▶ _What the exercise asks_:
The data below must be copied in full and without any change.

Plain-text document sources:
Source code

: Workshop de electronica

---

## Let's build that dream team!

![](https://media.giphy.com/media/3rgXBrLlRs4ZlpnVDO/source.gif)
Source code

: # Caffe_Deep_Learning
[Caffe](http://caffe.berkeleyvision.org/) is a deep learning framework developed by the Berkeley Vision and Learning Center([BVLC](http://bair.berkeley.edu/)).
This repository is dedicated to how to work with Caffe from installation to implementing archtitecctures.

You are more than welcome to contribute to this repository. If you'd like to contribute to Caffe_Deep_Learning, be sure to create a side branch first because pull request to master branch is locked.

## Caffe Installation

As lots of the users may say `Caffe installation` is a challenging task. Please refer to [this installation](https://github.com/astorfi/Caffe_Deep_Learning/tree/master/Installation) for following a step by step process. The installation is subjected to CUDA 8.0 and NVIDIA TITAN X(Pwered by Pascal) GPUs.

▶ _Reply_:
Source code

: Workshop de electronica

---

## Let's build that dream team!

![](https://media.giphy.com/media/3rgXBrLlRs4ZlpnVDO/source.gif)
Source code

: # Caffe_Deep_Learning
[Caffe](http://caffe.berkeleyvision.org/) is a deep learning framework developed by the Berkeley Vision and Learning Center([BVLC](http://bair.berkeley.edu/)).
This repository is dedicated to how to work with Caffe from installation to implementing archtitecctures.

You are more than welcome to contribute to this repository. If you'd like to contribute to Caffe_Deep_Learning, be sure to create a side branch first because pull request to master branch is locked.

## Caffe Installation

As lots of the users may say `Caffe installation` is a challenging task. Please refer to [this installation](https://github.com/astorfi/Caffe_Deep_Learning/tree/master/Installation) for following a step by step process. The installation is subjected to CUDA 8.0 and NVIDIA TITAN X(Pwered by Pascal) GPUs.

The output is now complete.